Zcash uses a zero-knowledge proof protocol called zk-SNARKs that enables users to confirm transactions without revealing their value or the parties thereto. Monero operates on a different principle known as "ring signatures". The network consists of many rings, and any participant in a given group can sign off on the transaction. As a result of a process called "mixing", it is impossible to ascertain who signed off on the transaction or who sent the transaction and to whom.
Within these sorts of networks, all transfers are performed clandestinely. Nevertheless, the confidentiality of anonymous coins has its limitations: entry and exit points. As such, amid rising regulatory pressure on South Korean exchanges in 2020, there were widespread delistings of Monero, ZCash and Dash as the authorities boosted their surveillance of suspicious payments.
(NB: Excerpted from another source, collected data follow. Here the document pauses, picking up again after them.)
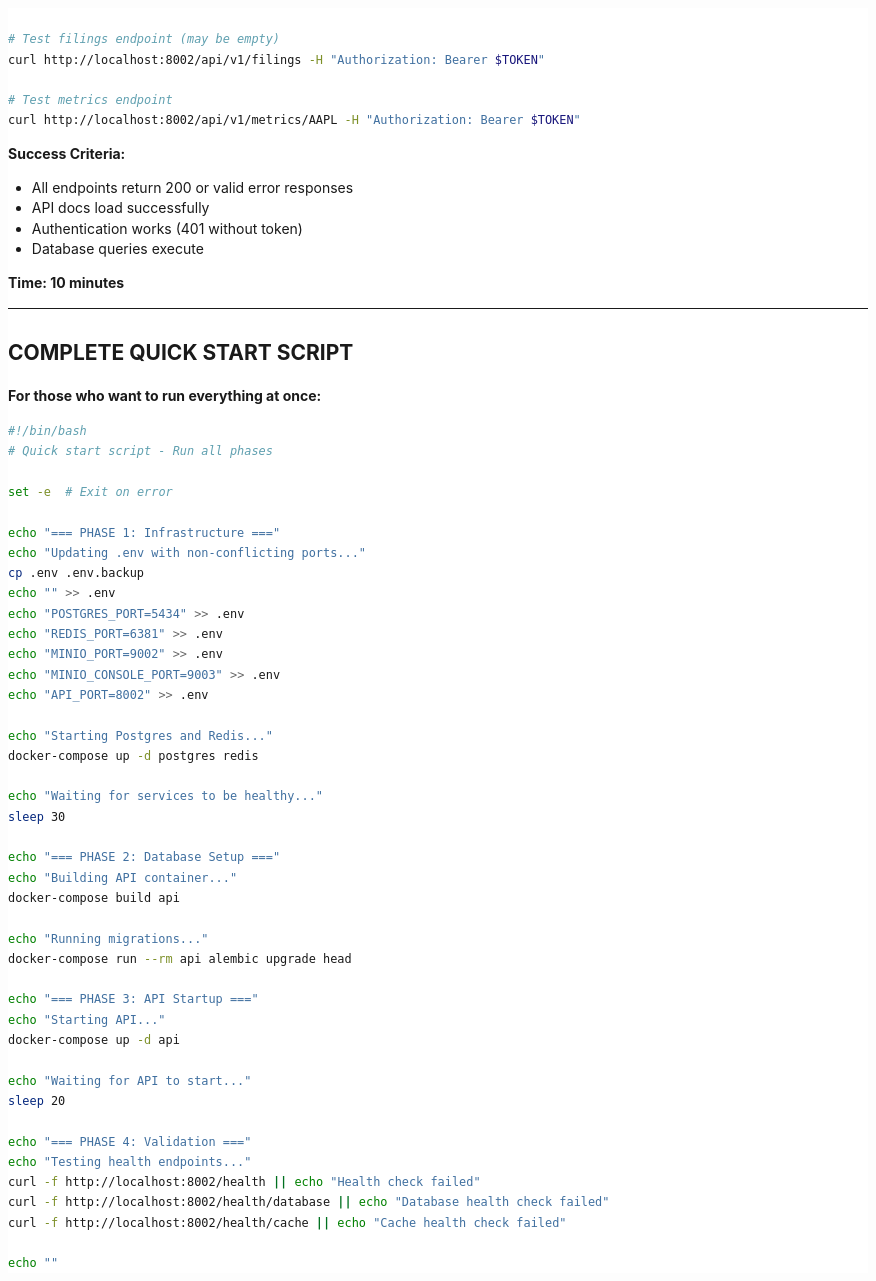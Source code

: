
 ```bash

# Test filings endpoint (may be empty)
curl http://localhost:8002/api/v1/filings -H "Authorization: Bearer $TOKEN"

# Test metrics endpoint
curl http://localhost:8002/api/v1/metrics/AAPL -H "Authorization: Bearer $TOKEN"
```

**Success Criteria:**
- All endpoints return 200 or valid error responses
- API docs load successfully
- Authentication works (401 without token)
- Database queries execute

**Time: 10 minutes**

---

## COMPLETE QUICK START SCRIPT

**For those who want to run everything at once:**

```bash
#!/bin/bash
# Quick start script - Run all phases

set -e  # Exit on error

echo "=== PHASE 1: Infrastructure ==="
echo "Updating .env with non-conflicting ports..."
cp .env .env.backup
echo "" >> .env
echo "POSTGRES_PORT=5434" >> .env
echo "REDIS_PORT=6381" >> .env
echo "MINIO_PORT=9002" >> .env
echo "MINIO_CONSOLE_PORT=9003" >> .env
echo "API_PORT=8002" >> .env

echo "Starting Postgres and Redis..."
docker-compose up -d postgres redis

echo "Waiting for services to be healthy..."
sleep 30

echo "=== PHASE 2: Database Setup ==="
echo "Building API container..."
docker-compose build api

echo "Running migrations..."
docker-compose run --rm api alembic upgrade head

echo "=== PHASE 3: API Startup ==="
echo "Starting API..."
docker-compose up -d api

echo "Waiting for API to start..."
sleep 20

echo "=== PHASE 4: Validation ==="
echo "Testing health endpoints..."
curl -f http://localhost:8002/health || echo "Health check failed"
curl -f http://localhost:8002/health/database || echo "Database health check failed"
curl -f http://localhost:8002/health/cache || echo "Cache health check failed"

echo ""
```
For example, the use of Monero and efforts to mix transactions didn't do much for the famous fraudster couple who attempted to launder the 120,000 BTC ($5.5 billion) stolen from Bitfinex in 2016.
The global spread of KYC (Know Your Client) and AML (Anti Money Laundering) policies is making it increasingly difficult to use anonymous coins for criminal purposes. This is because more and more centralised exchanges and payment systems either outright refuse to work with such instruments or only offer transfers within their own closed systems. What's more, Interpol gave up acting on complaints related to anonymous cryptocurrencies as early as 2019 since the overwhelming majority of fraudsters prefer Bitcoin.
The majority of crypto experts agree that efforts ought not to be focused on anonymous cryptocurrencies but rather on monitoring the financial activities of suspicious persons. Any wealth held in Monero will thus be irrelevant if it is impossible to prove to the tax or law enforcement authorities the source of any income following a significant purchase. This being the case, demand for anonymous coins will be largely situational.